++++ DATA RECORDS ++++

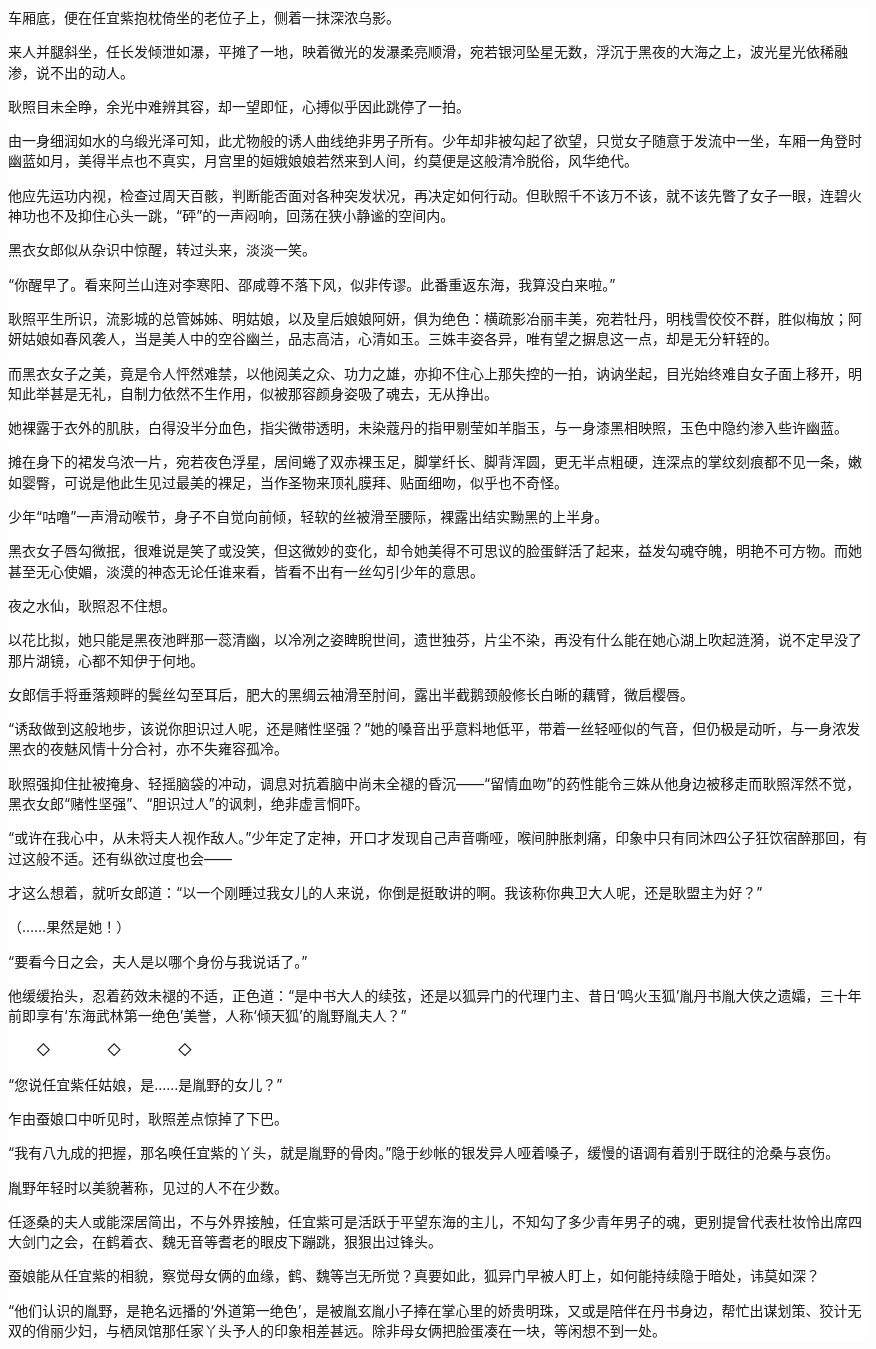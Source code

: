 车厢底，便在任宜紫抱枕倚坐的老位子上，侧着一抹深浓乌影。

来人并腿斜坐，任长发倾泄如瀑，平摊了一地，映着微光的发瀑柔亮顺滑，宛若银河坠星无数，浮沉于黑夜的大海之上，波光星光依稀融渗，说不出的动人。

耿照目未全睁，余光中难辨其容，却一望即怔，心搏似乎因此跳停了一拍。

由一身细润如水的乌缎光泽可知，此尤物般的诱人曲线绝非男子所有。少年却非被勾起了欲望，只觉女子随意于发流中一坐，车厢一角登时幽蓝如月，美得半点也不真实，月宫里的姮娥娘娘若然来到人间，约莫便是这般清冷脱俗，风华绝代。

他应先运功内视，检查过周天百骸，判断能否面对各种突发状况，再决定如何行动。但耿照千不该万不该，就不该先瞥了女子一眼，连碧火神功也不及抑住心头一跳，“砰”的一声闷响，回荡在狭小静谧的空间内。

黑衣女郎似从杂识中惊醒，转过头来，淡淡一笑。

“你醒早了。看来阿兰山连对李寒阳、邵咸尊不落下风，似非传谬。此番重返东海，我算没白来啦。”

耿照平生所识，流影城的总管姊姊、明姑娘，以及皇后娘娘阿妍，俱为绝色：横疏影冶丽丰美，宛若牡丹，明栈雪佼佼不群，胜似梅放；阿妍姑娘如春风袭人，当是美人中的空谷幽兰，品志高洁，心清如玉。三姝丰姿各异，唯有望之摒息这一点，却是无分轩轾的。

而黑衣女子之美，竟是令人怦然难禁，以他阅美之众、功力之雄，亦抑不住心上那失控的一拍，讷讷坐起，目光始终难自女子面上移开，明知此举甚是无礼，自制力依然不生作用，似被那容颜身姿吸了魂去，无从挣出。

她裸露于衣外的肌肤，白得没半分血色，指尖微带透明，未染蔻丹的指甲剔莹如羊脂玉，与一身漆黑相映照，玉色中隐约渗入些许幽蓝。

摊在身下的裙发乌浓一片，宛若夜色浮星，居间蜷了双赤裸玉足，脚掌纤长、脚背浑圆，更无半点粗硬，连深点的掌纹刻痕都不见一条，嫩如婴臀，可说是他此生见过最美的裸足，当作圣物来顶礼膜拜、贴面细吻，似乎也不奇怪。

少年“咕噜”一声滑动喉节，身子不自觉向前倾，轻软的丝被滑至腰际，裸露出结实黝黑的上半身。

黑衣女子唇勾微抿，很难说是笑了或没笑，但这微妙的变化，却令她美得不可思议的脸蛋鲜活了起来，益发勾魂夺魄，明艳不可方物。而她甚至无心使媚，淡漠的神态无论任谁来看，皆看不出有一丝勾引少年的意思。

夜之水仙，耿照忍不住想。

以花比拟，她只能是黑夜池畔那一蕊清幽，以冷冽之姿睥睨世间，遗世独芬，片尘不染，再没有什么能在她心湖上吹起涟漪，说不定早没了那片湖镜，心都不知伊于何地。

女郎信手将垂落颊畔的鬓丝勾至耳后，肥大的黑绸云袖滑至肘间，露出半截鹅颈般修长白晰的藕臂，微启樱唇。

“诱敌做到这般地步，该说你胆识过人呢，还是赌性坚强？”她的嗓音出乎意料地低平，带着一丝轻哑似的气音，但仍极是动听，与一身浓发黑衣的夜魅风情十分合衬，亦不失雍容孤冷。

耿照强抑住扯被掩身、轻摇脑袋的冲动，调息对抗着脑中尚未全褪的昏沉——“留情血吻”的药性能令三姝从他身边被移走而耿照浑然不觉，黑衣女郎“赌性坚强”、“胆识过人”的讽刺，绝非虚言恫吓。

“或许在我心中，从未将夫人视作敌人。”少年定了定神，开口才发现自己声音嘶哑，喉间肿胀刺痛，印象中只有同沐四公子狂饮宿醉那回，有过这般不适。还有纵欲过度也会——

才这么想着，就听女郎道：“以一个刚睡过我女儿的人来说，你倒是挺敢讲的啊。我该称你典卫大人呢，还是耿盟主为好？”

（……果然是她！）

“要看今日之会，夫人是以哪个身份与我说话了。”

他缓缓抬头，忍着药效未褪的不适，正色道：“是中书大人的续弦，还是以狐异门的代理门主、昔日‘鸣火玉狐’胤丹书胤大侠之遗孀，三十年前即享有‘东海武林第一绝色’美誉，人称‘倾天狐’的胤野胤夫人？”

　　◇　　　　◇　　　　◇

“您说任宜紫任姑娘，是……是胤野的女儿？”

乍由蚕娘口中听见时，耿照差点惊掉了下巴。

“我有八九成的把握，那名唤任宜紫的丫头，就是胤野的骨肉。”隐于纱帐的银发异人哑着嗓子，缓慢的语调有着别于既往的沧桑与哀伤。

胤野年轻时以美貌著称，见过的人不在少数。

任逐桑的夫人或能深居简出，不与外界接触，任宜紫可是活跃于平望东海的主儿，不知勾了多少青年男子的魂，更别提曾代表杜妆怜出席四大剑门之会，在鹤着衣、魏无音等耆老的眼皮下蹦跳，狠狠出过锋头。

蚕娘能从任宜紫的相貌，察觉母女俩的血缘，鹤、魏等岂无所觉？真要如此，狐异门早被人盯上，如何能持续隐于暗处，讳莫如深？

“他们认识的胤野，是艳名远播的‘外道第一绝色’，是被胤玄胤小子捧在掌心里的娇贵明珠，又或是陪伴在丹书身边，帮忙出谋划策、狡计无双的俏丽少妇，与栖凤馆那任家丫头予人的印象相差甚远。除非母女俩把脸蛋凑在一块，等闲想不到一处。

++++

## BRIEF
The entries above need to be output again in full, exactly, and without pictures.

## RESPONSE TO THIS EXERCISE
Source code

: 车厢底，便在任宜紫抱枕倚坐的老位子上，侧着一抹深浓乌影。

来人并腿斜坐，任长发倾泄如瀑，平摊了一地，映着微光的发瀑柔亮顺滑，宛若银河坠星无数，浮沉于黑夜的大海之上，波光星光依稀融渗，说不出的动人。

耿照目未全睁，余光中难辨其容，却一望即怔，心搏似乎因此跳停了一拍。

由一身细润如水的乌缎光泽可知，此尤物般的诱人曲线绝非男子所有。少年却非被勾起了欲望，只觉女子随意于发流中一坐，车厢一角登时幽蓝如月，美得半点也不真实，月宫里的姮娥娘娘若然来到人间，约莫便是这般清冷脱俗，风华绝代。

他应先运功内视，检查过周天百骸，判断能否面对各种突发状况，再决定如何行动。但耿照千不该万不该，就不该先瞥了女子一眼，连碧火神功也不及抑住心头一跳，“砰”的一声闷响，回荡在狭小静谧的空间内。

黑衣女郎似从杂识中惊醒，转过头来，淡淡一笑。

“你醒早了。看来阿兰山连对李寒阳、邵咸尊不落下风，似非传谬。此番重返东海，我算没白来啦。”

耿照平生所识，流影城的总管姊姊、明姑娘，以及皇后娘娘阿妍，俱为绝色：横疏影冶丽丰美，宛若牡丹，明栈雪佼佼不群，胜似梅放；阿妍姑娘如春风袭人，当是美人中的空谷幽兰，品志高洁，心清如玉。三姝丰姿各异，唯有望之摒息这一点，却是无分轩轾的。

而黑衣女子之美，竟是令人怦然难禁，以他阅美之众、功力之雄，亦抑不住心上那失控的一拍，讷讷坐起，目光始终难自女子面上移开，明知此举甚是无礼，自制力依然不生作用，似被那容颜身姿吸了魂去，无从挣出。

她裸露于衣外的肌肤，白得没半分血色，指尖微带透明，未染蔻丹的指甲剔莹如羊脂玉，与一身漆黑相映照，玉色中隐约渗入些许幽蓝。

摊在身下的裙发乌浓一片，宛若夜色浮星，居间蜷了双赤裸玉足，脚掌纤长、脚背浑圆，更无半点粗硬，连深点的掌纹刻痕都不见一条，嫩如婴臀，可说是他此生见过最美的裸足，当作圣物来顶礼膜拜、贴面细吻，似乎也不奇怪。

少年“咕噜”一声滑动喉节，身子不自觉向前倾，轻软的丝被滑至腰际，裸露出结实黝黑的上半身。

黑衣女子唇勾微抿，很难说是笑了或没笑，但这微妙的变化，却令她美得不可思议的脸蛋鲜活了起来，益发勾魂夺魄，明艳不可方物。而她甚至无心使媚，淡漠的神态无论任谁来看，皆看不出有一丝勾引少年的意思。

夜之水仙，耿照忍不住想。

以花比拟，她只能是黑夜池畔那一蕊清幽，以冷冽之姿睥睨世间，遗世独芬，片尘不染，再没有什么能在她心湖上吹起涟漪，说不定早没了那片湖镜，心都不知伊于何地。

女郎信手将垂落颊畔的鬓丝勾至耳后，肥大的黑绸云袖滑至肘间，露出半截鹅颈般修长白晰的藕臂，微启樱唇。

“诱敌做到这般地步，该说你胆识过人呢，还是赌性坚强？”她的嗓音出乎意料地低平，带着一丝轻哑似的气音，但仍极是动听，与一身浓发黑衣的夜魅风情十分合衬，亦不失雍容孤冷。

耿照强抑住扯被掩身、轻摇脑袋的冲动，调息对抗着脑中尚未全褪的昏沉——“留情血吻”的药性能令三姝从他身边被移走而耿照浑然不觉，黑衣女郎“赌性坚强”、“胆识过人”的讽刺，绝非虚言恫吓。

“或许在我心中，从未将夫人视作敌人。”少年定了定神，开口才发现自己声音嘶哑，喉间肿胀刺痛，印象中只有同沐四公子狂饮宿醉那回，有过这般不适。还有纵欲过度也会——

才这么想着，就听女郎道：“以一个刚睡过我女儿的人来说，你倒是挺敢讲的啊。我该称你典卫大人呢，还是耿盟主为好？”

（……果然是她！）

“要看今日之会，夫人是以哪个身份与我说话了。”

他缓缓抬头，忍着药效未褪的不适，正色道：“是中书大人的续弦，还是以狐异门的代理门主、昔日‘鸣火玉狐’胤丹书胤大侠之遗孀，三十年前即享有‘东海武林第一绝色’美誉，人称‘倾天狐’的胤野胤夫人？”

　　◇　　　　◇　　　　◇

“您说任宜紫任姑娘，是……是胤野的女儿？”

乍由蚕娘口中听见时，耿照差点惊掉了下巴。

“我有八九成的把握，那名唤任宜紫的丫头，就是胤野的骨肉。”隐于纱帐的银发异人哑着嗓子，缓慢的语调有着别于既往的沧桑与哀伤。

胤野年轻时以美貌著称，见过的人不在少数。

任逐桑的夫人或能深居简出，不与外界接触，任宜紫可是活跃于平望东海的主儿，不知勾了多少青年男子的魂，更别提曾代表杜妆怜出席四大剑门之会，在鹤着衣、魏无音等耆老的眼皮下蹦跳，狠狠出过锋头。

蚕娘能从任宜紫的相貌，察觉母女俩的血缘，鹤、魏等岂无所觉？真要如此，狐异门早被人盯上，如何能持续隐于暗处，讳莫如深？

“他们认识的胤野，是艳名远播的‘外道第一绝色’，是被胤玄胤小子捧在掌心里的娇贵明珠，又或是陪伴在丹书身边，帮忙出谋划策、狡计无双的俏丽少妇，与栖凤馆那任家丫头予人的印象相差甚远。除非母女俩把脸蛋凑在一块，等闲想不到一处。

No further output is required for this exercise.